Matthew R. Rumora and Thomas C. Zavela, St. Clair Shores, for defendant-appellant.
James M. Jannetta, Sault Ste. Marie, for Sault Ste. Marie Tribe of Chippewa Indians, intervenor-appellee.
Before MICHAEL J. KELLY, P.J., and HOOD and THOMAS [FN*], JJ.
FN* Terrence R. Thomas, 3rd Judicial Circuit Judge, sitting on Court of Appeals by assignment pursuant to Const. 1963, Art. 6, Sec. 23, as amended 1968.
This is an action for custody of a minor child filed by the child's maternal grandmother. Defendant appeals as of right from the trial court's dismissal of the action. We affirm.
Plaintiff's daughter, Bernice Gray, disappeared on December 26, 1991. Her bloodstained car was recovered later, but her body was never found. Although defendant was apparently a prime suspect, he has not been charged.
Four days after the disappearance, defendant filed a signed and notarized affidavit of parentage apparently executed by him and Ms. Gray shortly after the child's birth. Defendant and Ms. Gray were never married.
Ms. Gray did not name a father in the child's original birth certificate. However, she did give defendant's last name to the child. The birth certificate was amended in 1992 to list defendant *463 as the father in accordance with the affidavit of parentage.

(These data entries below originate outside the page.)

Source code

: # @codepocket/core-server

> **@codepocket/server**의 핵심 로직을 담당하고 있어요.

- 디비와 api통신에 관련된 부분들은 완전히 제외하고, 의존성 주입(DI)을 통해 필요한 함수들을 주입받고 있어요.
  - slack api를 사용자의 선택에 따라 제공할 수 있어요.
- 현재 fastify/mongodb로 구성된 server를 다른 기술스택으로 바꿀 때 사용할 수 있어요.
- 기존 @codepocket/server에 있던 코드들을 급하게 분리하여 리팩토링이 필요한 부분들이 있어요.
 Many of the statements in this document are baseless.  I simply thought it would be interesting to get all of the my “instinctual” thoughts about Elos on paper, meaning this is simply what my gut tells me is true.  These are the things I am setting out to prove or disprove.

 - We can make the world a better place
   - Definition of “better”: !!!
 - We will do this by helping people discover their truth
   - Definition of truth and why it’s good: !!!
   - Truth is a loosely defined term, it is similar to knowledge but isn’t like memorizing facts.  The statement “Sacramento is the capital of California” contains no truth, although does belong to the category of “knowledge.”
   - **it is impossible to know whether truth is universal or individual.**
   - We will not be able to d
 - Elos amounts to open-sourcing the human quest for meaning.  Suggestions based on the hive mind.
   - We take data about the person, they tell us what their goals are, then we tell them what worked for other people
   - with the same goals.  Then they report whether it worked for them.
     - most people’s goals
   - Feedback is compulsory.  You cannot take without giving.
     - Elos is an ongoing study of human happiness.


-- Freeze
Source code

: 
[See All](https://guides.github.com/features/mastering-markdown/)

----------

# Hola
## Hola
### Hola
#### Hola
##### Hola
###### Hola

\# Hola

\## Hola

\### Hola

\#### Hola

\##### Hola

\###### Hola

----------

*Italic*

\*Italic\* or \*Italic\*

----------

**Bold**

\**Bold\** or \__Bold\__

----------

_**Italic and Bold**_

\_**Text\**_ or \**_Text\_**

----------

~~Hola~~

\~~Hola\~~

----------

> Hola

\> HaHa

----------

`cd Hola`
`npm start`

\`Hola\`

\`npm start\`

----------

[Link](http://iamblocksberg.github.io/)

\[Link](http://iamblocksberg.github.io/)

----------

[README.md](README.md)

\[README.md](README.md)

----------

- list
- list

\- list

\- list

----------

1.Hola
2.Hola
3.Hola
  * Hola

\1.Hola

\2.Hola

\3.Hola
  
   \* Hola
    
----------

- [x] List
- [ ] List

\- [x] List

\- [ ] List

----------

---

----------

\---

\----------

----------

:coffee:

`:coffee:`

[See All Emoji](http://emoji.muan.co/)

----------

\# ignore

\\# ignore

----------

Ms. Gray's mother--plaintiff--filed actions in the probate and circuit courts to obtain custody of the child to defendant's exclusion. The probate court action was stayed in favor of this circuit court custody action. Ms. Gray and the child had been living with plaintiff at the time of the disappearance and intermittently before that.
In early 1992, defendant filed a motion for dismissal based on lack of jurisdiction. The motion was denied, as were defendant's attempts to file an interlocutory appeal. A few days later, our Supreme court decided Bowie v. Arder, 441 Mich. 23, 490 N.W.2d 568 (1992).
About a month after the Bowie decision, the intervenor, the Sault Ste. Marie Tribe of Chippewa Indians, enrolled plaintiff and the child as members of the tribe. Intervenor then requested that the action be transferred to tribal court pursuant to the Indian Child Welfare Act (ICWA), 25 U.S.C. § 1901 et seq. Defendant renewed his motion for dismissal based on lack of jurisdiction.
The court held an evidentiary hearing. It ruled that the intervenor had proved that the child was covered by the ICWA and that, therefore, tribal courts had exclusive jurisdiction. It denied defendant's motion to dismiss, **156 finding that there was still a question of fact regarding whether defendant was the child's father. It then dismissed the action without prejudice.
Defendant first argues that the trial court erred in denying his motion to dismiss because, under Bowie, plaintiff lacked standing to commence a custody action. We agree. See Bowie, supra at 27, 43, 45, 490 N.W.2d 568. However, we also agree with the intervenor that, because the trial court dismissed the action--which was the remedy sought by defendant in both *464 his motions--he cannot now complain. Ford Motor Co. v. Jackson (On Rehearing), 399 Mich. 213, 225-226, 249 N.W.2d 29 (1976). The fact that the trial court reached the right result for the wrong reason is not grounds to reverse on appeal. Templin v. Nottawa Twp., 362 Mich. 257, 261, 106 N.W.2d 825 (1961).
Defendant next argues that the trial court erred in allowing the tribe to intervene and in transferring jurisdiction to the tribal court. First, we find that the trial court did not abuse its discretion in allowing the tribe to intervene. See MCR 2.209(A)(3). Second, contrary to defendant's assertions, we find that the trial court actually did not transfer jurisdiction to the tribal court, although it did find that the child was covered by the ICWA and held that the tribal court had exclusive jurisdiction. Rather, the trial court's order states that "[i]t is further ordered that the instant cause be dismissed." It completely fails to mention a transfer of jurisdiction. Thus, we need not decide that issue.
We note that whether the ICWA applies and whether the tribal court properly asserted jurisdiction over the child are matters to be litigated in that tribunal.